1856-1862 : Deux plantations limitrophes, Beauvais, du Français Anthony Levallois et la plantation de Bob Reid. Parmi les esclaves de Bob devenu veuf très tôt : Aurélia qui tient la grande maison et son fils muletier Rawls ; il a grandi dans l'ombre d'Emily Reid, fille unique du maître, au comportement un peu étrange. D'un propriétaire précédent, Rawls a gardé des pieds mutilés pour avoir à six ans dépassé les limites de la plantation ce qui en a fait, crime suprême, un fugitif. Lors d'une réunion de prières, il tombe amoureux de Nurse, plus éduquée et avec une réputation de guérisseuse ; Nurse appartient à un autre planteur. Rawls la rejoint clandestinement la nuit mais apprend le motif d'une absence prolongée : n'ayant pu sauver sa maîtresse après une grave chute de cheval, Nurse a été fouettée de nombreuses fois, puis enfermée dans la sordide prison pour esclaves près de Richmond en attente d'être vendue. Vouloir la rejoindre va faire de Rawls un vrai fugitif. Il est sauvé in extremis d'une mort atroce par Levallois qui le rachète. Il rachète aussi Nurse. Aucune bonté dans ces gestes, mais la mise en place d'un plan machiavélique.

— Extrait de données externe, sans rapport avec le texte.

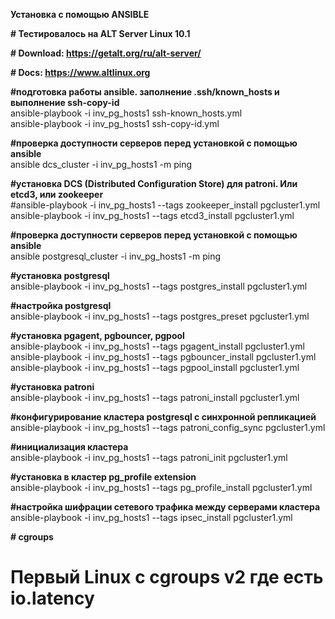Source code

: <B>Установка с помощью ANSIBLE</B>

<B># Тестировалось на ALT Server Linux 10.1</B>

<B># Download: https://getalt.org/ru/alt-server/ </B>

<B># Docs: https://www.altlinux.org </B>

<B>#подготовка работы ansible. заполнение .ssh/known_hosts и выполнение ssh-copy-id</B><BR>
ansible-playbook -i inv_pg_hosts1 ssh-known_hosts.yml<BR>
ansible-playbook -i inv_pg_hosts1 ssh-copy-id.yml<BR>

<B>#проверка доступности серверов перед установкой с помощью ansible</B><BR>
ansible dcs_cluster -i inv_pg_hosts1 -m ping<BR>

<B>#установка DCS (Distributed Configuration Store) для patroni. Или etcd3, или zookeeper</B><BR>
#ansible-playbook -i inv_pg_hosts1 --tags zookeeper_install pgcluster1.yml<BR>
ansible-playbook -i inv_pg_hosts1 --tags etcd3_install pgcluster1.yml<BR>

<B>#проверка доступности серверов перед установкой с помощью ansible</B><BR>
ansible postgresql_cluster -i inv_pg_hosts1 -m ping<BR>

<B>#установка postgresql</B><BR>
ansible-playbook -i inv_pg_hosts1 --tags postgres_install pgcluster1.yml<BR>

<B>#настройка postgresql</B><BR>
ansible-playbook -i inv_pg_hosts1 --tags postgres_preset pgcluster1.yml<BR>

<B>#установка pgagent, pgbouncer, pgpool</B><BR>
ansible-playbook -i inv_pg_hosts1 --tags pgagent_install pgcluster1.yml<BR>
ansible-playbook -i inv_pg_hosts1 --tags pgbouncer_install pgcluster1.yml<BR>
ansible-playbook -i inv_pg_hosts1 --tags pgpool_install pgcluster1.yml<BR>

<B>#установка patroni</B><BR>
ansible-playbook -i inv_pg_hosts1 --tags patroni_install pgcluster1.yml<BR>

<B>#конфигурирование кластера postgresql с синхронной репликацией</B><BR>
ansible-playbook -i inv_pg_hosts1 --tags patroni_config_sync pgcluster1.yml<BR>

<B>#инициализация кластера</B><BR>
ansible-playbook -i inv_pg_hosts1 --tags patroni_init pgcluster1.yml<BR>

<B>#установка в кластер pg_profile extension</B><BR>
ansible-playbook -i inv_pg_hosts1 --tags pg_profile_install pgcluster1.yml<BR>

<B>#настройка шифрации сетевого трафика между серверами кластера</B><BR>
ansible-playbook -i inv_pg_hosts1 --tags ipsec_install pgcluster1.yml<BR>


<B># cgroups</B><BR>
# Первый Linux с cgroups v2 где есть io.latency<BR>
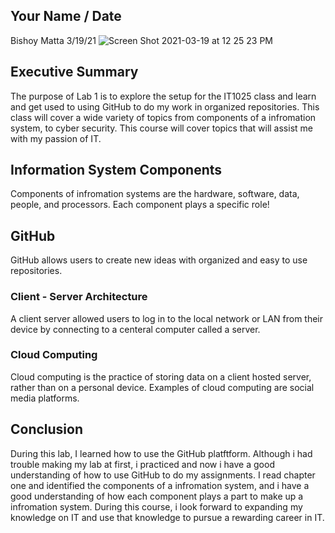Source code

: 
## Your Name / Date
Bishoy Matta
3/19/21
![Screen Shot 2021-03-19 at 12 25 23 PM](https://user-images.githubusercontent.com/80690065/111812795-d1c57d80-88ae-11eb-8c6f-03ac82aa3df6.png)


## Executive Summary
The purpose of Lab 1 is to explore the setup for the IT1025 class and learn and get used to using GitHub to do my work in organized repositories. This class will cover a wide variety of topics from components of a infromation system, to cyber security. This course will cover topics that will assist me with my passion of IT. 

## Information System Components
Components of infromation systems are the hardware, software, data, people, and processors.  Each component plays a specific role!

## GitHub
GitHub allows users to create new ideas with organized and easy to use repositories.
### Client - Server Architecture
A client server allowed users to log in to the local network or LAN from their device by connecting to a centeral computer called a server.
### Cloud Computing
Cloud computing is the practice of storing data on a client hosted server, rather than on a personal device. Examples of cloud computing are social media platforms.

## Conclusion
During this lab, I learned how to use the GitHub platftform. Although i had trouble making my lab at first, i practiced and now i have a good understanding of how to use GitHub to do my assignments. I read chapter one and identified the components of a infromation system, and i have a good understanding of how each component plays a part to make up a infromation system. During this course, i look forward to expanding my knowledge on IT and use that knowledge to pursue a  rewarding career in IT.

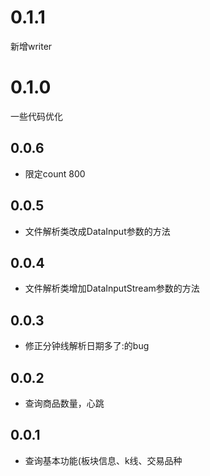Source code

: # 0.1.1
新增writer


# 0.1.0
一些代码优化


## 0.0.6

* 限定count 800

## 0.0.5
* 文件解析类改成DataInput参数的方法

## 0.0.4

* 文件解析类增加DataInputStream参数的方法

## 0.0.3


* 修正分钟线解析日期多了:的bug


## 0.0.2

* 查询商品数量，心跳

## 0.0.1

* 查询基本功能(板块信息、k线、交易品种

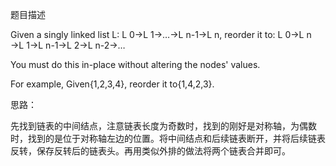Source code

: 题目描述

Given a singly linked list L: L 0→L 1→…→L n-1→L n,
reorder it to: L 0→L n →L 1→L n-1→L 2→L n-2→…

You must do this in-place without altering the nodes' values.

For example,
Given{1,2,3,4}, reorder it to{1,4,2,3}.

思路：

先找到链表的中间结点，注意链表长度为奇数时，找到的刚好是对称轴，为偶数时，找到的是位于对称轴左边的位置。将中间结点和后续链表断开，并将后续链表反转，保存反转后的链表头。再用类似外排的做法将两个链表合并即可。
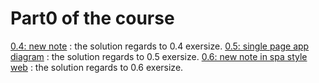 # Part0 of the course

[0.4: new note](./new_note/) : the solution regards to 0.4 exersize.
[0.5: single page app diagram](./single_page_app/) : the solution regards to 0.5 exersize.
[0.6: new note in spa style web](./new_note_sing_page_app/) : the solution regards to 0.6 exersize.
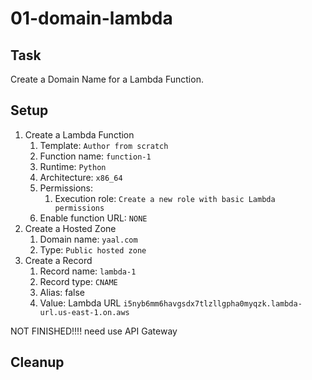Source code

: # 01-domain-lambda

## Task
Create a Domain Name for a Lambda Function.

## Setup
1. Create a Lambda Function
	1. Template: `Author from scratch`
	2. Function name: `function-1`
	2. Runtime: `Python`
	3. Architecture: `x86_64`
	4. Permissions:
		1. Execution role: `Create a new role with basic Lambda permissions`
	5. Enable function URL: `NONE`
2. Create a Hosted Zone
	1. Domain name: `yaal.com`
	2. Type: `Public hosted zone`
3. Create a Record
	1. Record name: `lambda-1`
	2. Record type: `CNAME`
	3. Alias: false
	4. Value: Lambda URL `i5nyb6mm6havgsdx7tlzllgpha0myqzk.lambda-url.us-east-1.on.aws`



NOT FINISHED!!!! need use API Gateway

## Cleanup

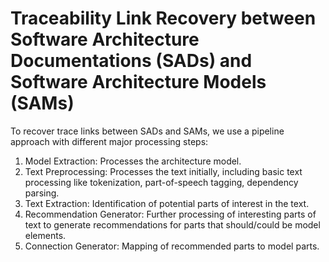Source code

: # Traceability Link Recovery between Software Architecture Documentations (SADs) and Software Architecture Models (SAMs)

To recover trace links between SADs and SAMs, we use a pipeline approach with different major processing steps:

1. Model Extraction: Processes the architecture model.
2. Text Preprocessing: Processes the text initially, including basic text processing like tokenization, part-of-speech tagging, dependency parsing.
3. Text Extraction: Identification of potential parts of interest in the text.
4. Recommendation Generator: Further processing of interesting parts of text to generate recommendations for parts that should/could be model elements.
5. Connection Generator: Mapping of recommended parts to model parts.
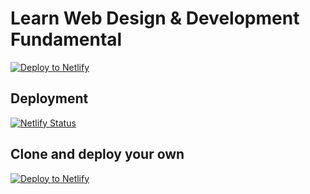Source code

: # Learn Web Design &amp; Development Fundamental

[![Deploy to Netlify](https://www.netlify.com/img/deploy/button.svg)](https://app.netlify.com/start/deploy?repository=https://github.com/RaafiHaswoto/learn-web-design-and-development)


## Deployment

[![Netlify Status](https://api.netlify.com/api/v1/badges/793e740d-7c84-4e39-b528-a34be81cd71e/deploy-status)](https://app.netlify.com/sites/RaafiHaswoto/deploys)

## Clone and deploy your own
[![Deploy to Netlify](https://www.netlify.com/img/deploy/button.svg)](https://app.netlify.com/start/deploy?repository=https://github.com/RaafiHaswoto/learn-web-design-and-development)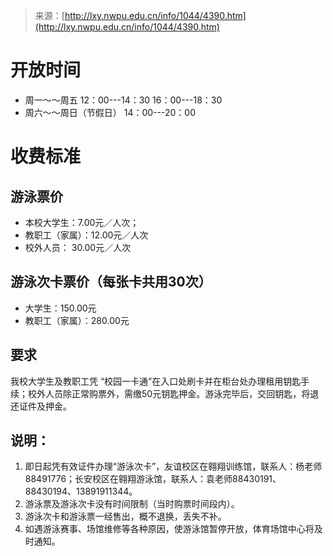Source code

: > 来源：[http://lxy.nwpu.edu.cn/info/1044/4390.htm](http://lxy.nwpu.edu.cn/info/1044/4390.htm)

# 开放时间

+ 周一～～周五 12：00---14：30 16：00---18：30
+ 周六～～周日（节假日） 14：00---20：00


# 收费标准

## 游泳票价

+ 本校大学生：7.00元／人次；
+ 教职工（家属）：12.00元／人次
+ 校外人员： 30.00元／人次


## 游泳次卡票价（每张卡共用30次）

+ 大学生：150.00元
+ 教职工（家属）：280.00元


## 要求

我校大学生及教职工凭 “校园一卡通”在入口处刷卡并在柜台处办理租用钥匙手续；校外人员除正常购票外，需缴50元钥匙押金。游泳完毕后，交回钥匙，将退还证件及押金。

## 说明：

1. 即日起凭有效证件办理“游泳次卡”，友谊校区在翱翔训练馆，联系人：杨老师88491776；长安校区在翱翔游泳馆，联系人：袁老师88430191、88430194、13891911344。
2. 游泳票及游泳次卡没有时间限制（当时购票时间段内）。
3. 游泳次卡和游泳票一经售出，概不退换，丢失不补。
4. 如遇游泳赛事、场馆维修等各种原因，使游泳馆暂停开放，体育场馆中心将及时通知。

1862-1870 : la guerre tourne rapidement au désastre pour les Confédérés, malgré des enrôlements massifs qui laissent les plantations à l'abandon. Bob Reid perd un bras et une jambe sur le champ de bataille. Il est soigné par Nurse, « prêtée » par Levallois. Quand Bob rentre chez lui, c'est pour apprendre que Levallois a racheté ses terres, arasé complètement sa maison, et s'est instauré « protecteur » d'Emily qui loge désormais dans la maison du contremaître. le pays est mis en coupe réglée par les pillards de tout bord, Unionistes qui se vengent, esclaves libérés abandonnés à eux-mêmes, petits blancs errants, incultes et sans travail. Levallois, arriviste sans scrupules, profite des désordres pour agrandir ses terres, et ouvrir des routes et des chemins de fer, persuadé qu'il conduit le pays vers la modernité. A la grande rage de Bob, Emily contrainte épouse Levallois, mariage qui tournera à la catastrophe : Bob sombre dans une folie meurtrière, Emily met le feu à la maison dont elle croyait avoir éloigné ses enfants et disparait pour entrer dans la légende. Rawls et Nurse s'éloignent avec le petit George, fils de Nurse, de ces lieux maudits pour un ailleurs qu'ils ne connaissent pas. Rawls est tué peu de temps après par une bande de pillards.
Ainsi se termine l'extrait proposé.